We need a labeled dataset to train the model; more importantly, the quality and consistency of the data are crucial for a good model.

In my personal experience, the quality of the Korean annotation company did not meet my quality standards, and the feedback process took a long time. Although I created a 20-page annotator instruction manual (referencing the nuScenes annotator instruction) to ensure high-quality labeling, expecting outsourcing companies to maintain this level of quality was challenging.

Therefore, I believed it was essential to establish an in-house labeling process. Moreover, I wanted the labeling process not to be labor-intensive, even though the labor cost of graduate students is known to be very cheap.

My approach was to create a roughly functioning LiDAR-based 3D object detector using only a small portion of the data. Then, I would use some detection results (with high confidence) as pseudo-labels and manually annotate instances where the model failed to detect. This iterative process would gradually reduce the need for manual labeling as the model improved.

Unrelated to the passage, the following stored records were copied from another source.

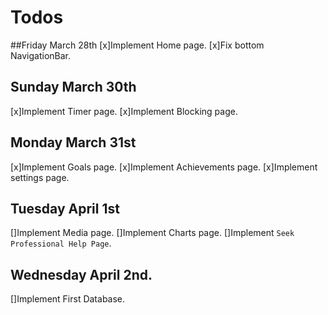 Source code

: # Todos

##Friday March 28th
[x]Implement Home page.
[x]Fix bottom NavigationBar.

## Sunday March 30th
[x]Implement Timer page.
[x]Implement Blocking page.

## Monday March 31st
[x]Implement Goals page.
[x]Implement Achievements page.
[x]Implement settings page.

## Tuesday April 1st
[]Implement Media page.
[]Implement Charts page.
[]Implement `Seek Professional Help Page`.

## Wednesday April 2nd.
[]Implement First Database.
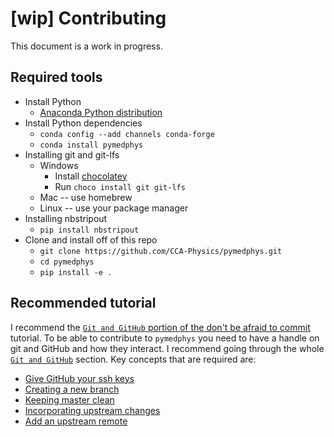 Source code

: # [wip] Contributing

This document is a work in progress.

## Required tools

* Install Python
  * [Anaconda Python distribution](https://www.anaconda.com/download/)
* Install Python dependencies
  * `conda config --add channels conda-forge`
  * `conda install pymedphys`
* Installing git and git-lfs
  * Windows
    * Install [chocolatey](https://chocolatey.org/install)
    * Run `choco install git git-lfs`
  * Mac -- use homebrew
  * Linux -- use your package manager
* Installing nbstripout
  * `pip install nbstripout`
* Clone and install off of this repo
  * `git clone https://github.com/CCA-Physics/pymedphys.git`
  * `cd pymedphys`
  *  `pip install -e .`

## Recommended tutorial

I recommend the [`Git and GitHub` portion of the  don't be afraid to commit](https://dont-be-afraid-to-commit.readthedocs.io/en/latest/git/index.html) tutorial. 
To be able to contribute to `pymedphys` you need to have a handle on git and GitHub and how they interact.
I recommend going through the whole [`Git and GitHub`](https://dont-be-afraid-to-commit.readthedocs.io/en/latest/git/index.html) section.
Key concepts that are required are:
* [Give GitHub your ssh keys](https://dont-be-afraid-to-commit.readthedocs.io/en/latest/git/commandlinegit.html#give-github-your-public-keys)
* [Creating a new branch](https://dont-be-afraid-to-commit.readthedocs.io/en/latest/git/commandlinegit.html#create-a-new-branch)
* [Keeping master clean](https://dont-be-afraid-to-commit.readthedocs.io/en/latest/git/commandlinegit.html#send-me-a-pull-request)
* [Incorporating upstream changes](https://dont-be-afraid-to-commit.readthedocs.io/en/latest/git/commandlinegit.html#incorporate-upstream-changes)
* [Add an upstream remote](https://dont-be-afraid-to-commit.readthedocs.io/en/latest/git/remotes.html#add-a-remote)


  
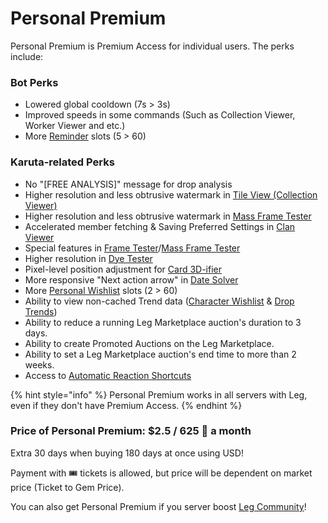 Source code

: # Personal Premium

Personal Premium is Premium Access for individual users. The perks include:

### Bot Perks

* Lowered global cooldown (7s > 3s)
* Improved speeds in some commands (Such as Collection Viewer, Worker Viewer and etc.)
* More [Reminder](../../useful-utilities/reminders.md) slots (5 > 60)

### Karuta-related Perks

* No "\[FREE ANALYSIS]" message for drop analysis
* Higher resolution and less obtrusive watermark in [Tile View (Collection Viewer)](../../karuta-utilities/card-collection-utilities/collection-viewer.md)
* Higher resolution and less obtrusive watermark in [Mass Frame Tester](../../karuta-utilities/card-utilities/frame-tester/mass-frame-tester.md)
* Accelerated member fetching & Saving Preferred Settings in [Clan Viewer](../../karuta-utilities/clan-utilities/clan-viewer.md)
* Special features in [Frame Tester](../../karuta-utilities/card-utilities/frame-tester/)/[Mass Frame Tester](../../karuta-utilities/card-utilities/frame-tester/mass-frame-tester.md)
* Higher resolution in [Dye Tester](../../karuta-utilities/dye-utilities/dye-tester.md)
* Pixel-level position adjustment for [Card 3D-ifier](../../karuta-utilities/card-utilities/card-3d-ifier.md)
* More responsive "Next action arrow" in [Date Solver](../../karuta-utilities/date-solver.md)
* More [Personal Wishlist](../../karuta-utilities/character-tools/personal-wishlist.md) slots (2 > 60)
* Ability to view non-cached Trend data ([Character Wishlist](../../karuta-utilities/statistics-and-data/character-wishlist-trends.md) & [Drop Trends](../../karuta-utilities/statistics-and-data/drop-trends.md))
* Ability to reduce a running Leg Marketplace auction's duration to 3 days.
* Ability to create Promoted Auctions on the Leg Marketplace.
* Ability to set a Leg Marketplace auction's end time to more than 2 weeks.
* Access to [Automatic Reaction Shortcuts](../../bot-management/server-feature-configuration/list-of-features/reaction\_shortcuts.md)



{% hint style="info" %}
Personal Premium works in all servers with Leg, even if they don't have Premium Access.
{% endhint %}

### Price of Personal Premium: $2.5 / 625 💎 a month

Extra 30 days when buying 180 days at once using USD!

Payment with 🎟 tickets is allowed, but price will be dependent on market price (Ticket to Gem Price).

You can also get Personal Premium if you server boost [Leg Community](https://discord.gg/SRWDAk7VnN)!
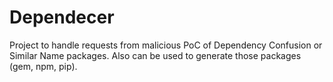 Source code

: # Dependecer
Project to handle requests from malicious PoC of Dependency Confusion or Similar Name packages. Also can be used to generate those packages (gem, npm, pip).
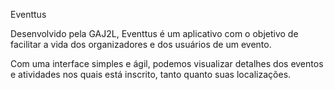 Eventtus

Desenvolvido pela GAJ2L, Eventtus é um aplicativo com o objetivo de facilitar a vida dos organizadores e dos usuários de um evento.

Com uma interface simples e ágil, podemos visualizar detalhes dos eventos e atividades nos quais está inscrito, tanto quanto suas localizações.
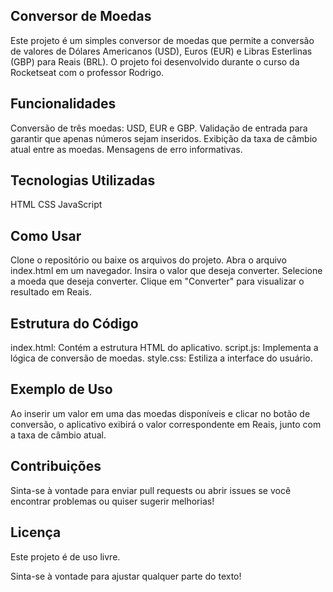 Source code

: ## Conversor de Moedas

Este projeto é um simples conversor de moedas que permite a conversão de valores de Dólares Americanos (USD), Euros (EUR) e Libras Esterlinas (GBP) para Reais (BRL). O projeto foi desenvolvido durante o curso da Rocketseat com o professor Rodrigo.

## Funcionalidades
Conversão de três moedas: USD, EUR e GBP.
Validação de entrada para garantir que apenas números sejam inseridos.
Exibição da taxa de câmbio atual entre as moedas.
Mensagens de erro informativas.

## Tecnologias Utilizadas
HTML
CSS
JavaScript

## Como Usar
Clone o repositório ou baixe os arquivos do projeto.
Abra o arquivo index.html em um navegador.
Insira o valor que deseja converter.
Selecione a moeda que deseja converter.
Clique em "Converter" para visualizar o resultado em Reais.

## Estrutura do Código
index.html: Contém a estrutura HTML do aplicativo.
script.js: Implementa a lógica de conversão de moedas.
style.css: Estiliza a interface do usuário.

## Exemplo de Uso
Ao inserir um valor em uma das moedas disponíveis e clicar no botão de conversão, o aplicativo exibirá o valor correspondente em Reais, junto com a taxa de câmbio atual.

## Contribuições
Sinta-se à vontade para enviar pull requests ou abrir issues se você encontrar problemas ou quiser sugerir melhorias!

## Licença
Este projeto é de uso livre.

Sinta-se à vontade para ajustar qualquer parte do texto!



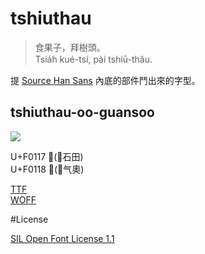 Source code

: # tshiuthau
> 食果子，拜樹頭。  
> Tsia̍h kué-tsí, pài tshiū-thâu.

提 [Source Han Sans](https://github.com/adobe-fonts/source-han-sans) 內底的部件鬥出來的字型。

## tshiuthau-oo-guansoo
![](https://github.com/glll4678/tshiuthau/raw/master/tshiuthau-oo-guansoo.png)   

U+F0117 󰄗(⿰石田)  
U+F0118 󰄘(⿹气奧)  

[TTF](https://github.com/glll4678/tshiuthau/raw/master/tshiuthau-oo-guansoo.ttf)  
[WOFF](https://github.com/glll4678/tshiuthau/raw/master/tshiuthau-oo-guansoo.woff)

#License

[SIL Open Font License 1.1](http://scripts.sil.org/OFL)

3D bounding box annotation using Supervisely


To start, I needed to choose an annotation tool, and my final candidates were CVAT and Supervisely. Since my goal was to upload LiDAR points along with 3D bounding boxes (pseudo-labels), manually correct and annotate labels, and then download the final data, I found Supervisely and its Python API more suitable for achieving these objectives.

I spent some time annotating a few hundred samples in my spare time (while watching Netflix). Concurrently, I also worked on developing an offboard 3D LiDAR detector in parallel.